Little League season is in full swing, weather permitting. A huge step in the evolution of many a young hitter is the jump from tee ball to a pitch league, whether coach or kid. The tendency for this level is to abandon the tee in order to place an exclusive focus on hitting a pitched ball. Seems reasonable, yes? In reality, what often happens is that a young batter is unprepared to hit a moving target and has some mechanical flaws that were masked by their previous success in tee ball.
For instance, if you see a tee-ball batter take his stance then straighten his arms to full extension and hold the barrel of the bat to the ball for several seconds or as a repeated measure before swinging, this is a warning sign that the swing is long, looping, sweeping and is destined for inconsistent success when attempting to hit a pitched ball. The swing must be shortened.

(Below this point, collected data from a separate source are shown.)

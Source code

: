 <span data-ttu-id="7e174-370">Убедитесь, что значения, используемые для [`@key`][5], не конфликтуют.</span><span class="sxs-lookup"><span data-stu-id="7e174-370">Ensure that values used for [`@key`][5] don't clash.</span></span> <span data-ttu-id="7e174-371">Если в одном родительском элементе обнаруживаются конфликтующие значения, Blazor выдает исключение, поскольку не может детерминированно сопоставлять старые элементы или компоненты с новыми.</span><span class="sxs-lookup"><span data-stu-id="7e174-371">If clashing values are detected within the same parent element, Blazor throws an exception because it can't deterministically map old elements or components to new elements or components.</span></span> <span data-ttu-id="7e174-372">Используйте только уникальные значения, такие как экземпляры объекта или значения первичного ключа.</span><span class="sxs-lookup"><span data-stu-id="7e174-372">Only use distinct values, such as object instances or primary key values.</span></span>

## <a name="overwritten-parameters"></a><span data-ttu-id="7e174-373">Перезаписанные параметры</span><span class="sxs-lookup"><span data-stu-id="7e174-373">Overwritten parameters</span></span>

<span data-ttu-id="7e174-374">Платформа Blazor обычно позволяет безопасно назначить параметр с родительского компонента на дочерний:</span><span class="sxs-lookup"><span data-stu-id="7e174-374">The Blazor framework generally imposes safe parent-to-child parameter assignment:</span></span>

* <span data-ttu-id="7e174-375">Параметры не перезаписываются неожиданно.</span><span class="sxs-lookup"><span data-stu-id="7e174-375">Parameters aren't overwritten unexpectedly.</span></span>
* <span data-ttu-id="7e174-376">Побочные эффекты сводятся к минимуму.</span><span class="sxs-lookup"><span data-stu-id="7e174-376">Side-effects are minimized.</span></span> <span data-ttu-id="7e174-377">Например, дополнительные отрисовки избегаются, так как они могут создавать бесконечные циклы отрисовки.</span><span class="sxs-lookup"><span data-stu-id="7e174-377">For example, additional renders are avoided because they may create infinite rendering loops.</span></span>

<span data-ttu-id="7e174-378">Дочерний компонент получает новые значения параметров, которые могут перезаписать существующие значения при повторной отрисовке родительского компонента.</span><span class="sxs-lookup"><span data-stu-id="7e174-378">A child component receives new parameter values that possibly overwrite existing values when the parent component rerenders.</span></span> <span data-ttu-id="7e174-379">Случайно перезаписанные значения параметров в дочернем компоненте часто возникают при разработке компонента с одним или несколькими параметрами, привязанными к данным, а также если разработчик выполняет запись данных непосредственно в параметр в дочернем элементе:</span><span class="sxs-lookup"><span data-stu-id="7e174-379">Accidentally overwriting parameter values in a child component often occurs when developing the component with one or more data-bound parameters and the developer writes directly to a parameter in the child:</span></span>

Also, if a tee-ball batter assumes his stance, then makes an exaggerated loading movement backward (toward the catcher) as if he’s hitting a golf shot as a part of initiating his swing, this is a warning sign that his swing will be late and ill-timed when attempting to hit a pitched ball. The load must occur before the swing, as a precursor, not as a part of the swing.
The tee is an incredible and valuable resource that is often derided as being “too easy” or “only for beginners.” However, it is perhaps the only way to uncover and overcome these, and other, technique flaws. Use the tee as a complement to the pitched ball. Keep both in your repertoire for maximum success and pity the fool who abandons the tee!